[DATA]:
■ ■ ■ ■

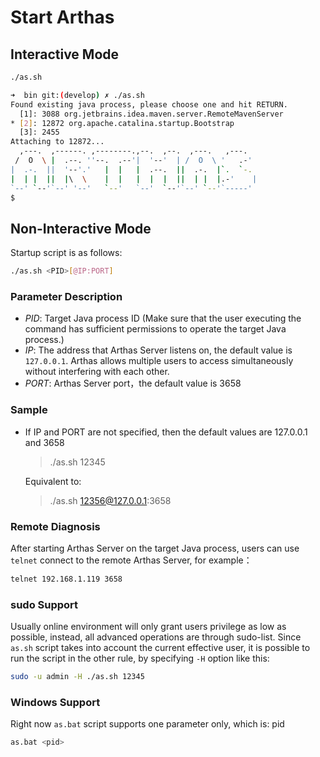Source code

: Start Arthas
=====

## Interactive Mode

```bash
./as.sh
```

```bash
➜  bin git:(develop) ✗ ./as.sh
Found existing java process, please choose one and hit RETURN.
  [1]: 3088 org.jetbrains.idea.maven.server.RemoteMavenServer
* [2]: 12872 org.apache.catalina.startup.Bootstrap
  [3]: 2455
Attaching to 12872...
  ,---.  ,------. ,--------.,--.  ,--.  ,---.   ,---.
 /  O  \ |  .--. ''--.  .--'|  '--'  | /  O  \ '   .-'
|  .-.  ||  '--'.'   |  |   |  .--.  ||  .-.  |`.  `-.
|  | |  ||  |\  \    |  |   |  |  |  ||  | |  |.-'    |
`--' `--'`--' '--'   `--'   `--'  `--'`--' `--'`-----'
$
```

## Non-Interactive Mode

Startup script is as follows:

```bash
./as.sh <PID>[@IP:PORT]
```

### Parameter Description

* *PID*: Target Java process ID (Make sure that the user executing the command has sufficient permissions to operate the target Java process.)
* *IP*: The address that Arthas Server listens on, the default value is `127.0.0.1`. Arthas allows multiple users to access simultaneously without interfering with each other.
* *PORT*: Arthas Server port，the default value is 3658

### Sample

* If IP and PORT are not specified, then the default values are 127.0.0.1 and 3658

	> ./as.sh 12345

	Equivalent to:
	
	> ./as.sh 12356@127.0.0.1:3658

### Remote Diagnosis

After starting Arthas Server on the target Java process, users can use `telnet` connect to the remote Arthas Server, for example：

```bash
telnet 192.168.1.119 3658
```
	
### sudo Support

Usually online environment will only grant users privilege as low as possible, instead, all advanced operations are through sudo-list. Since `as.sh` script takes into account the current effective user, it is possible to run the script in the other rule, by specifying `-H` option like this:

```bash
sudo -u admin -H ./as.sh 12345
```


### Windows Support

Right now `as.bat` script supports one parameter only, which is: pid

```bash
as.bat <pid>
```
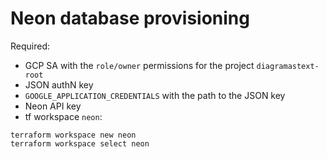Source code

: # Neon database provisioning

Required:
- GCP SA with the `role/owner` permissions for the project `diagramastext-root`
- JSON authN key
- `GOOGLE_APPLICATION_CREDENTIALS` with the path to the JSON key
- Neon API key
- tf workspace `neon`:
```commandline
terraform workspace new neon
terraform workspace select neon
```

■ ■ ■ ■

From the records above, return each line where "terraform" occurs.

[FINISHED TASK]:
terraform workspace new neon
terraform workspace select neon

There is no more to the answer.